Director - AI Platform Engineering

eBay•San Jose, CA

1d•$240,800 - $321,500•Remote

About The Position

At eBay, we're more than a global ecommerce leader — we’re changing the way the world shops and sells. Our platform empowers millions of buyers and sellers in more than 190 markets around the world. We’re committed to pushing boundaries and leaving our mark as we reinvent the future of ecommerce for enthusiasts. Our customers are our compass, authenticity thrives, bold ideas are welcome, and everyone can bring their unique selves to work — every day. We're in this together, sustaining the future of our customers, our company, and our planet. Join a team of passionate thinkers, innovators, and dreamers — and help us connect people and build communities to create economic opportunity for all. Director, AI Platform Development About the Role Join eBay as we develop a next-generation AI platform for intelligent marketplace experiences!
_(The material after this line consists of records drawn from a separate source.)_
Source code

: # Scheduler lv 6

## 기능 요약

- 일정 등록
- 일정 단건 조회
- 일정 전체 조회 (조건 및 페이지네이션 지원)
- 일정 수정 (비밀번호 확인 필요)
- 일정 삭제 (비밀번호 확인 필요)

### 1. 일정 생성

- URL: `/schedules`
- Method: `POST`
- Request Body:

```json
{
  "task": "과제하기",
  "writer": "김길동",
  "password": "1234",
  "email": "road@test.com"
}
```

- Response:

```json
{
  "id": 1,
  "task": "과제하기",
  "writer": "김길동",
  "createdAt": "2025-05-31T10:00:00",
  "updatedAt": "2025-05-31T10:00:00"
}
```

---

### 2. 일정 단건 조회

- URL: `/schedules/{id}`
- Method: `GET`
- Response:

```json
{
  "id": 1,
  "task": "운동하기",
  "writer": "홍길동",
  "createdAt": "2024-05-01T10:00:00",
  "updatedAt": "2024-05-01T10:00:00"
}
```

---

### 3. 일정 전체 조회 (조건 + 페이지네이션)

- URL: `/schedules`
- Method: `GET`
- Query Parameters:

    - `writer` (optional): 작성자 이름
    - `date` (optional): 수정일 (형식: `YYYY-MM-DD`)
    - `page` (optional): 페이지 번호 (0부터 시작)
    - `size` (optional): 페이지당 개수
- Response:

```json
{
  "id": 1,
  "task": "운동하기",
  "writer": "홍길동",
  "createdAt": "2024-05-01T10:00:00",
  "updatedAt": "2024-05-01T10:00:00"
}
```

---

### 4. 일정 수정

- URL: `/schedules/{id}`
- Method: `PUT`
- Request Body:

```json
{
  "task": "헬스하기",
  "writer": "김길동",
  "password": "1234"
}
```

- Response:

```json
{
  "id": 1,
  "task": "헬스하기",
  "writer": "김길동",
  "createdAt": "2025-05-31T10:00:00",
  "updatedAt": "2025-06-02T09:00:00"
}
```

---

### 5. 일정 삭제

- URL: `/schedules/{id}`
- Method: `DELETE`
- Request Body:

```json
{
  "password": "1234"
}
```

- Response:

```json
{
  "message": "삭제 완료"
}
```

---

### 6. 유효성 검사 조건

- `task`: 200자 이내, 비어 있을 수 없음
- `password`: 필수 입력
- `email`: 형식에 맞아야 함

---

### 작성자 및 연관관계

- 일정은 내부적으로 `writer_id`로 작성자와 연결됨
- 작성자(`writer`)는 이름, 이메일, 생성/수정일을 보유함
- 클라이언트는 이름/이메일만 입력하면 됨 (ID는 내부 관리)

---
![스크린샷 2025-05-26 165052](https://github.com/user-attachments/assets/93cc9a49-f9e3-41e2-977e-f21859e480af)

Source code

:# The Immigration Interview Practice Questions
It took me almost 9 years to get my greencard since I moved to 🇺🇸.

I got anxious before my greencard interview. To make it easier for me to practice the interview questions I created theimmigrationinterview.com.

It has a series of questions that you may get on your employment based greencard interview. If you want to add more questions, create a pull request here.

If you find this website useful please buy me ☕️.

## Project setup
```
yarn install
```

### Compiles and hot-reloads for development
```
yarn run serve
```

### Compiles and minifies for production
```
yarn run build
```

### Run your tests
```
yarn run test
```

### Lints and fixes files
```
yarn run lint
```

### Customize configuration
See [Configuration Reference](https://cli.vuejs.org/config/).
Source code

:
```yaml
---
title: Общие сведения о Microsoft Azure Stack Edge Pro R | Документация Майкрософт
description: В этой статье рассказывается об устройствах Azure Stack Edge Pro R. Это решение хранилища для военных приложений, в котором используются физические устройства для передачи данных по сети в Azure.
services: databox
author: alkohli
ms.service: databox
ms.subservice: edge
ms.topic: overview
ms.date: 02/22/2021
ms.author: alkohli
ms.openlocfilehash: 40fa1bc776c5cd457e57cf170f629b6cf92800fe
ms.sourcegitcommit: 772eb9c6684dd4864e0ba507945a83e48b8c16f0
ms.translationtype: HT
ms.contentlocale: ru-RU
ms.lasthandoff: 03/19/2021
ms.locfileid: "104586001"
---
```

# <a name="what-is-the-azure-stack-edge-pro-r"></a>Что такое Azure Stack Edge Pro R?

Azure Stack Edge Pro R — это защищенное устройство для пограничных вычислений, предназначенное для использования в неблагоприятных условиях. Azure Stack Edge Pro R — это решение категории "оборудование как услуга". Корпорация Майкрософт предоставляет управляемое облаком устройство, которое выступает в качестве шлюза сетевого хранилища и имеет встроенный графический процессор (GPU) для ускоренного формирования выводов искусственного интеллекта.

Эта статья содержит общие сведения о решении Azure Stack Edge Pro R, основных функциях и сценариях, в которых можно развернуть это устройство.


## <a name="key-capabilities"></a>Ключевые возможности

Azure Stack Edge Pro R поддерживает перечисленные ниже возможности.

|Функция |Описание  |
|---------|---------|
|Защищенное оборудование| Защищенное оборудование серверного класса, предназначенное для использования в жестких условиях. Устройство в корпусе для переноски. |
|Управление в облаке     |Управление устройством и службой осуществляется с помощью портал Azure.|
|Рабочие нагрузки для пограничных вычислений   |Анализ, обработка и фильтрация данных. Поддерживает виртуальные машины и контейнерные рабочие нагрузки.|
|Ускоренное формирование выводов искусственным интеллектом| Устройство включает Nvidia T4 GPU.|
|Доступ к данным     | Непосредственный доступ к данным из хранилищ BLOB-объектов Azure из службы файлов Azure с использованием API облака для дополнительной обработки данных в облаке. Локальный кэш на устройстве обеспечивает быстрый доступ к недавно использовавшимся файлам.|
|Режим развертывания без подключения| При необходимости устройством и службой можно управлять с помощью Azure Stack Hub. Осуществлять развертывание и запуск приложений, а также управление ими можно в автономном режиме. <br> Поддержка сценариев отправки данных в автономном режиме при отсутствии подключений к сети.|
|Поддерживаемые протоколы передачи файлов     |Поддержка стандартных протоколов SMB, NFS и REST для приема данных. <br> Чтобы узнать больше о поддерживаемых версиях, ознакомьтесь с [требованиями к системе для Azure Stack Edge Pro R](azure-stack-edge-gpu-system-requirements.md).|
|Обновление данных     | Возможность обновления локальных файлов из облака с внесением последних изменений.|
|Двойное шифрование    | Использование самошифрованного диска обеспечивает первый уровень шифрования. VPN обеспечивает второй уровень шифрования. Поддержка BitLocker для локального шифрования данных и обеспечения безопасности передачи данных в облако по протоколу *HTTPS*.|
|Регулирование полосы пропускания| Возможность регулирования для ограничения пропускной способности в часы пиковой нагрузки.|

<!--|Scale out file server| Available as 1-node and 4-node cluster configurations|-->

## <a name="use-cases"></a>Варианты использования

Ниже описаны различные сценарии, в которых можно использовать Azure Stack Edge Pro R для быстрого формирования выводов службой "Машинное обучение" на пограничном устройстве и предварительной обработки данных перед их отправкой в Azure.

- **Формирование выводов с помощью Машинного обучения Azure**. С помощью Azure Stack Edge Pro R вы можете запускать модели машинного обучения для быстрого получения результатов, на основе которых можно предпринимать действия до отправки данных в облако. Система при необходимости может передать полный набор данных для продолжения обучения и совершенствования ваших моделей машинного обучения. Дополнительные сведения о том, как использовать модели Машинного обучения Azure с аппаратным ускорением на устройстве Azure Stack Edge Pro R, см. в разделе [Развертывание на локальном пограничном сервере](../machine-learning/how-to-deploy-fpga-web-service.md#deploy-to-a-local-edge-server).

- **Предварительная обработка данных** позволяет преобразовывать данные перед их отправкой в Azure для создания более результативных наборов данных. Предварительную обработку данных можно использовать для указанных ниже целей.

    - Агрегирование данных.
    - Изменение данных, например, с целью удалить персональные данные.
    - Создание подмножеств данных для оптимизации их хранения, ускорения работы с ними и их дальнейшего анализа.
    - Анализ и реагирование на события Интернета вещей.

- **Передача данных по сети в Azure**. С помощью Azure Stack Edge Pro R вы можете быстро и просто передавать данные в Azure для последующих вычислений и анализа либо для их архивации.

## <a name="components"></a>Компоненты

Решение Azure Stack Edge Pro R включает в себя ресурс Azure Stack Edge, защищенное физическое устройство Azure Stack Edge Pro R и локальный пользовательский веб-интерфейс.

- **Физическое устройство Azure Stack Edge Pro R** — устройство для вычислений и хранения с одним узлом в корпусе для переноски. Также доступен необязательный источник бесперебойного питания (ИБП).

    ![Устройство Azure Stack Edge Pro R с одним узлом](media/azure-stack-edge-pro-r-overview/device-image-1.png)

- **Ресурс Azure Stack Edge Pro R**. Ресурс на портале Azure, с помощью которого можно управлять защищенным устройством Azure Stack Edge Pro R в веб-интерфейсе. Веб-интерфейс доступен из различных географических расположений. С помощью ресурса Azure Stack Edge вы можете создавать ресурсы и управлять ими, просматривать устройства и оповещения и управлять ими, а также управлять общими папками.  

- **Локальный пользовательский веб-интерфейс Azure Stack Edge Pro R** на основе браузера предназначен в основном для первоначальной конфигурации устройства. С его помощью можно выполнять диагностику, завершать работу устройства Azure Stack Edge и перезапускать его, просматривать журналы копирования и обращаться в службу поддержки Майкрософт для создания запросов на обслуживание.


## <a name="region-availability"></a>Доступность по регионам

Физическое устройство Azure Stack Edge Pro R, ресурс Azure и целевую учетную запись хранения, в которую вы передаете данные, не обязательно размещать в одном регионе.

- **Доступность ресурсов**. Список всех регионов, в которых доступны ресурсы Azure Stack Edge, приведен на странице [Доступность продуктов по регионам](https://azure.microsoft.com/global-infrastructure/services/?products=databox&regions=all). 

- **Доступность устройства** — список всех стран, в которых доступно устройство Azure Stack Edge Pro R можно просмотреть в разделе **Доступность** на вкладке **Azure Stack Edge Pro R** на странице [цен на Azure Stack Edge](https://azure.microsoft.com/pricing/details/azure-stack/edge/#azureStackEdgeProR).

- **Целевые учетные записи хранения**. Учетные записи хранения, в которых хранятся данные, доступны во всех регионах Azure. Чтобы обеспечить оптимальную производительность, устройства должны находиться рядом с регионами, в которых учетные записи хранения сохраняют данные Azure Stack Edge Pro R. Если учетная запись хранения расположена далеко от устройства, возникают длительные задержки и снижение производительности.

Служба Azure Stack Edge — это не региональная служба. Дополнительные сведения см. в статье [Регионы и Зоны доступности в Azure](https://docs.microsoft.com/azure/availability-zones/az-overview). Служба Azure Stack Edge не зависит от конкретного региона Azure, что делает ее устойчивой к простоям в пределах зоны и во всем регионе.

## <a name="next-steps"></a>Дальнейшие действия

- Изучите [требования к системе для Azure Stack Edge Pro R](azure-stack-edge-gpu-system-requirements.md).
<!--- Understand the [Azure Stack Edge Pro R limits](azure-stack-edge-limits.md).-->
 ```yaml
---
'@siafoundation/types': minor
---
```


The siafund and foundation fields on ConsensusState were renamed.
We are seeking a Director of AI Platform Engineering to lead the infrastructure, services, and developer experiences that enable large-scale AI development and production deployment. This is an outstanding opportunity to build an ambitious AI platform that powers our global e-commerce engine. You will drive the strategy for core capabilities spanning LLM inference, GPU infrastructure, MLOps, and agentic platforms. This role requires a proven technical leader who can scale engineering teams and collaborate with Research, Product, and Infrastructure partners.

Requirements

10+ years overall experience with 5+ years of engineering leadership experience, including managing managers and/or leading multiple engineering teams.
Strong understanding of AI/ML platform architecture, including training, experimentation, model management, deployment, inference, observability, and developer workflows.
Familiarity with LLM inference, RAG systems, model serving runtimes, latency and efficiency optimization, evaluation, safety, and monitoring.
Ability to translate ambiguous business and research needs into clear platform strategy, technical roadmaps, operating models, and measurable execution plans.
Excellent communication skills, with the ability to influence senior technical, product, and executive collaborators.

Nice To Haves

Experience supporting both training and inference workloads across on-premise and cloud-based GPU environments.
Experience with technologies like Ray/KubeRay, vLLM, PyTorch, TensorRT, SGLang, MLflow, JupyterHub or equivalent technologies is a plus.

Responsibilities

Lead teams building production-grade LLM inference and serving platforms, including capacity planning, runtime optimization, benchmarking, release engineering, reliability, and cost efficiency.
Build and scale an agentic AI platform that enables teams to develop, deploy, monitor, and govern AI agents, multi-agent workflows, tool-calling systems, retrieval-augmented generation patterns, orchestration frameworks, and human-in-the-loop experiences.
Lead development of MLOps and AI control plane services, including model management, experiment tracking, metadata, deployment workflows, approval gates, APIs, SDKs, and self-service developer experiences.
Drive platform reliability and operational excellence through SLOs, observability, incident response, postmortems, production readiness reviews, automation, and capacity planning.
Hire, mentor, and grow a multidisciplinary engineering organization across AI infrastructure, platform services, MLOps, agentic systems, developer experience, and production operations.